Precision comes next.
P = (TP)/(FP+TP)
It’s used to check how many of the predicted positives were true positives. Since we never predicted a positive, it’s useless. Essentially, it says our model is not good but doesn’t help us whatsoever.
On to recall.
R = (TP)/(TP+FN)
We use recall to check how many of the true positives have proper class labels. Since we got no true positives, we can’t use it.
Next up we have the F1 Score, it’s a personal favorite of mine. If you wondered why I bothered writing out the examples for precision and recall above, we’ll get to that shortly. The F1 score is always equal to a number between 0 and 1 and it represents the harmonic mean of precision and recall.
F1 = 2(P*R/P+R)
When the formula is applied to our Oprah problem, we get 0. F1 being a fairly advanced evaluation metric, we can say that our model is completely useless for this particular set of data and decide to handle our imbalanced dataset problem by building a different model.
If you’re a professional data analyst and you encounter a real life example of imbalanced data, it’s usually going to be worth looking into.
A great example is encountered in finance. If you work for a bank and are trying to predict credit card fraud, you’ll encounter imbalanced data sets. The competition between fraudsters and machine learning models has been going on for a long time and each side keeps finding new ways to “outsmart” the other.
In health, predictive models are being used to better diagnose various diseases and have been saving lives for the past few decades.
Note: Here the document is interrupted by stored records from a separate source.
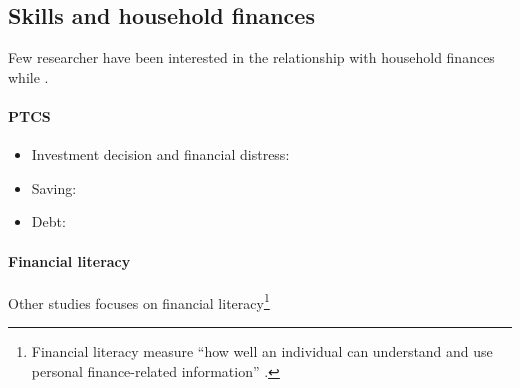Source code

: \documentclass[a4paper, 11pt, onecolumn]{article}
\begin{document}
\subsection{Skills and household finances}

Few researcher have been interested in the relationship with household finances while  \citep{Campbell2006}.


\paragraph{PTCS}
\begin{itemize}
\item Investment decision and financial distress: \citep{Nga2013} \citep{Pinjisakikool2017b} \citep{Bucciol2017} \citep{Agarwal2013} \citep{Parise2019}
\item Saving: \citep{CobbClark2016} \citep{Gerhard2018}
\item Debt: \citep{Forlicz2019} \citep{Silva2018} \citep{Brown2014}
\end{itemize}


\paragraph{Financial literacy}
Other studies focuses on financial literacy\footnote{Financial literacy measure ``how well an individual can understand and use personal finance-related information'' \citep{Huston2010}.} \citep{Hastings2013} \citep{Gaurav2012} \citep{Klapper2012}





\end{document}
As you can imagine, the most infrequent diseases create imbalanced datasets and classifiers learn from those to help doctors with diagnoses that would rarely come to mind.
Finally, we have so many examples of imbalanced data sets in marketing that I sometimes believe some solutions were created solely to help marketers sell more services. Customer turnover, refund requests and even legal action taken against companies can all create imbalanced data sets and getting ahead of those is invaluable to top companies.
By the time I finalized writing this article, I deleted my original conclusion (yes, I always write that part first) and decided to write a new one. I did so because I was sure that this will be a short and sweet piece that’s easy to both read and write.
However, I found myself constantly digressing trying to explain different machine learning principles, thinking of new examples, and the like. I even learned a few new things while fact-checking myself when making edits.
I consider myself a machine learning veteran, yet every time I write an article like this, I remind myself what originally got me excited about it. It’s a bottomless pit (in a good way) of theories, problems, and solutions - all created for the betterment of mankind.